This is an excellent book, but is unlikely to persuade anyone who doesn’t already agree with it’s conclusions.
Jones unravels the position of the working class in modern Britain. He draws out clearly how both Labour and Conservative parties have worked to exclude class from political discourse, and that the result of this has been the depiction of being working class as a state to aspire to leave behind. In practice this has meant that no party now represents the interests of working class people as a whole.
Jones roots this position strongly in the years of Thatcher government. He spends much of the book working through the history of the Thatcher years and how this continues to determine current attitudes towards class in general and the working class in particular. The demonisation and double standards towards the working class which form such an eye-catching part of the book are shown to be layered on top of the victory of neo-liberalism.
With class excised from modern politics the focus falls on ‘identity’ politics based on religion or ethnicity. This brings immigration into sharp focus as a political issue, but one which is in fact a proxy for the truly class based concerns of working class votes. With politics dominated by a middle-class world view the working class increasingly fall away from ‘normal’ politics, leaving underlying resentments and protest with nowhere to go.
After the rise of UKIP and the Brexit vote, this analysis rings truer than ever. In his final chapter on the “Backlash” Jones prefigures this outcome, writing mainly about the then current rise of the BNP in fact is is clear to see how the same feeling of being left behind and not represented within the current political process has allowed the radical right to capture working class protest (in 2015/16 UKIP more successfully than the BNP in 2010).
The prescriptions for future left-activism is in line with books such as “Inventing the Future” by Srnicek and Williams. The need to return class to the core political debate and relate politics to modern working class problems such as housing and working conditions. The book was written too early to cover the rise of Jeremy Corbyn but it fits with the movement that lead to his election as Labour leader.

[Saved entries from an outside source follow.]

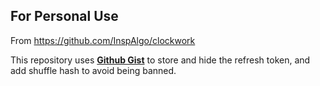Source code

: ## For Personal Use
From https://github.com/InspAlgo/clockwork

This repository uses [**Github Gist**](https://gist.github.com/) to store and hide the refresh token, and add shuffle hash to avoid being banned.

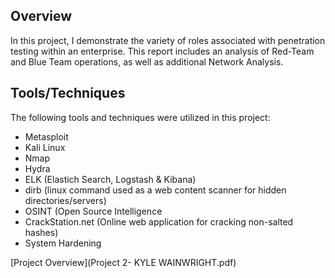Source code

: ## Overview
In this project, I demonstrate the variety of roles associated with penetration testing within an enterprise.  This report includes an analysis of Red-Team and Blue Team operations, as well as additional Network Analysis.  
## Tools/Techniques
The following tools and techniques were utilized in this project:
- Metasploit
- Kali Linux 
- Nmap
- Hydra
- ELK (Elastich Search, Logstash & Kibana)
- dirb (linux command used as a web content scanner for hidden directories/servers)
- OSINT (Open Source Intelligence
- CrackStation.net (Online web application for cracking non-salted hashes)
- System Hardening

[Project Overview](Project 2- KYLE WAINWRIGHT.pdf)
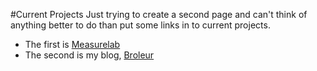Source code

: #Current Projects
Just trying to create a second page and can't think of anything better to do than put some links in to current projects.

- The first is [Measurelab](https://www.measurelab.co.uk)
- The second is my blog, [Broleur](https://www.broleur.com)
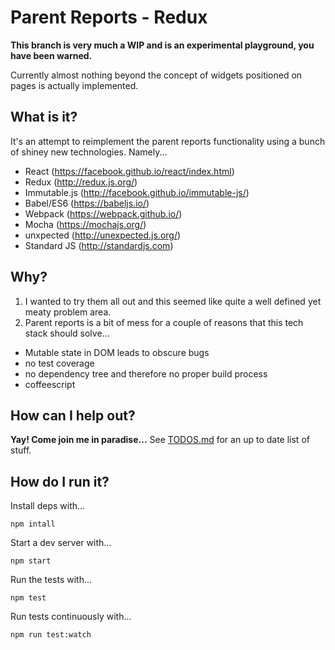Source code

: # Parent Reports - Redux

**This branch is very much a WIP and is an experimental playground, you have been warned.**

Currently almost nothing beyond the concept of widgets positioned on pages is actually implemented.


## What is it?

It's an attempt to reimplement the parent reports functionality using a bunch of shiney new technologies. Namely...

- React (https://facebook.github.io/react/index.html)
- Redux (http://redux.js.org/)
- Immutable.js (http://facebook.github.io/immutable-js/)
- Babel/ES6 (https://babeljs.io/)
- Webpack (https://webpack.github.io/)
- Mocha (https://mochajs.org/)
- unxpected (http://unexpected.js.org/)
- Standard JS (http://standardjs.com)


## Why?

1. I wanted to try them all out and this seemed like quite a well defined yet meaty problem area.
2. Parent reports is a bit of mess for a couple of reasons that this tech stack should solve...
  - Mutable state in DOM leads to obscure bugs
  - no test coverage
  - no dependency tree and therefore no proper build process
  - coffeescript


## How can I help out?

**Yay! Come join me in paradise...**
See [TODOS.md](https://github.com/assembly-edu/parent-reports/blob/redux/TODO.md) for an up to date list of stuff.


## How do I run it?

Install deps with...

    npm intall

Start a dev server with...

    npm start

Run the tests with...

    npm test

Run tests continuously with...

    npm run test:watch

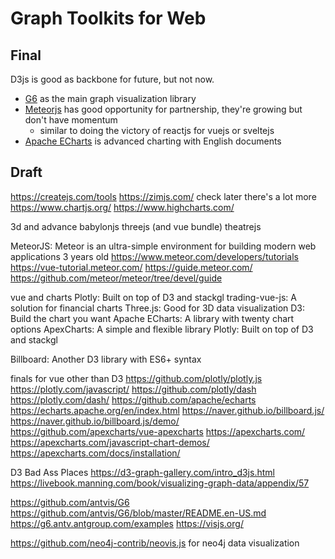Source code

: # Graph Toolkits for Web

## Final

D3js is good as backbone for future, but not now.

- [G6](https://github.com/antvis/G6) as the main graph visualization library
- [Meteorjs](https://github.com/meteor/meteor) has good opportunity for partnership, they're growing but don't have momentum
  - similar to doing the victory of reactjs for vuejs or sveltejs
- [Apache ECharts](https://github.com/apache/echarts) is advanced charting with English documents

## Draft

<https://createjs.com/tools>
 <https://zimjs.com/>
 check later there's a lot more
<https://www.chartjs.org/>
<https://www.highcharts.com/>

3d and advance
 babylonjs
 threejs (and vue bundle)
 theatrejs

MeteorJS: Meteor is an ultra-simple environment for building modern web applications 3 years old
 <https://www.meteor.com/developers/tutorials>
 <https://vue-tutorial.meteor.com/>
 <https://guide.meteor.com/> <https://github.com/meteor/meteor/tree/devel/guide>

vue and charts
 Plotly: Built on top of D3 and stackgl
 trading-vue-js: A solution for financial charts
 Three.js: Good for 3D data visualization
 D3: Build the chart you want
 Apache ECharts: A library with twenty chart options
 ApexCharts: A simple and flexible library
 Plotly: Built on top of D3 and stackgl

 Billboard: Another D3 library with ES6+ syntax

finals for vue other than D3
<https://github.com/plotly/plotly.js>
 <https://plotly.com/javascript/>
 <https://github.com/plotly/dash>
 <https://plotly.com/dash/>
<https://github.com/apache/echarts>
 <https://echarts.apache.org/en/index.html>
<https://naver.github.io/billboard.js/>
 <https://naver.github.io/billboard.js/demo/>
<https://github.com/apexcharts/vue-apexcharts>
 <https://apexcharts.com/>
 <https://apexcharts.com/javascript-chart-demos/>
 <https://apexcharts.com/docs/installation/>

D3 Bad Ass Places
<https://d3-graph-gallery.com/intro_d3js.html>
<https://livebook.manning.com/book/visualizing-graph-data/appendix/57>

<https://github.com/antvis/G6>
 <https://github.com/antvis/G6/blob/master/README.en-US.md>
 <https://g6.antv.antgroup.com/examples>
<https://visjs.org/>

<https://github.com/neo4j-contrib/neovis.js> for neo4j data visualization
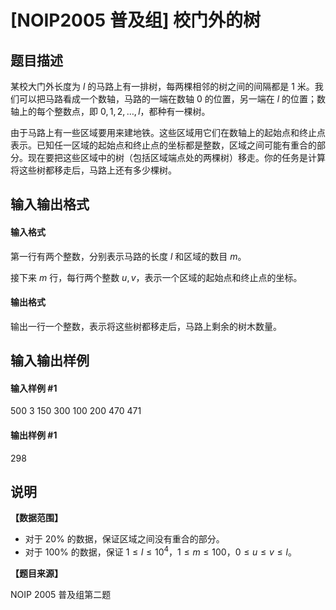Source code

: 
# [NOIP2005 普及组] 校门外的树
## 题目描述
某校大门外长度为 $l$ 的马路上有一排树，每两棵相邻的树之间的间隔都是 $1$ 米。我们可以把马路看成一个数轴，马路的一端在数轴 $0$ 的位置，另一端在 $l$ 的位置；数轴上的每个整数点，即 $0,1,2,\dots,l$，都种有一棵树。


由于马路上有一些区域要用来建地铁。这些区域用它们在数轴上的起始点和终止点表示。已知任一区域的起始点和终止点的坐标都是整数，区域之间可能有重合的部分。现在要把这些区域中的树（包括区域端点处的两棵树）移走。你的任务是计算将这些树都移走后，马路上还有多少棵树。


## 输入输出格式
#### 输入格式

第一行有两个整数，分别表示马路的长度 $l$ 和区域的数目 $m$。

接下来 $m$ 行，每行两个整数 $u, v$，表示一个区域的起始点和终止点的坐标。
#### 输出格式

输出一行一个整数，表示将这些树都移走后，马路上剩余的树木数量。
## 输入输出样例
#### 输入样例 #1
500 3
150 300
100 200
470 471

#### 输出样例 #1
298
## 说明
**【数据范围】**

- 对于 $20\%$ 的数据，保证区域之间没有重合的部分。
- 对于 $100\%$ 的数据，保证 $1 \leq l \leq 10^4$，$1 \leq m \leq 100$，$0 \leq u \leq v \leq l$。

**【题目来源】**

NOIP 2005 普及组第二题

Jones’ style is both well argued and built on a solid factual basis whilst remaining very readable. It does occasionally feel that he is hammering his points home perhaps a little too strongly. Unfortunately the alternative neo-liberal or right wing view is so firmly embedded for many politicians and commentators, and Jones is so strident in his alternative view, that it feels unlikely that anyone will be persuaded. But it is a well reasoned and argued analysis none the less.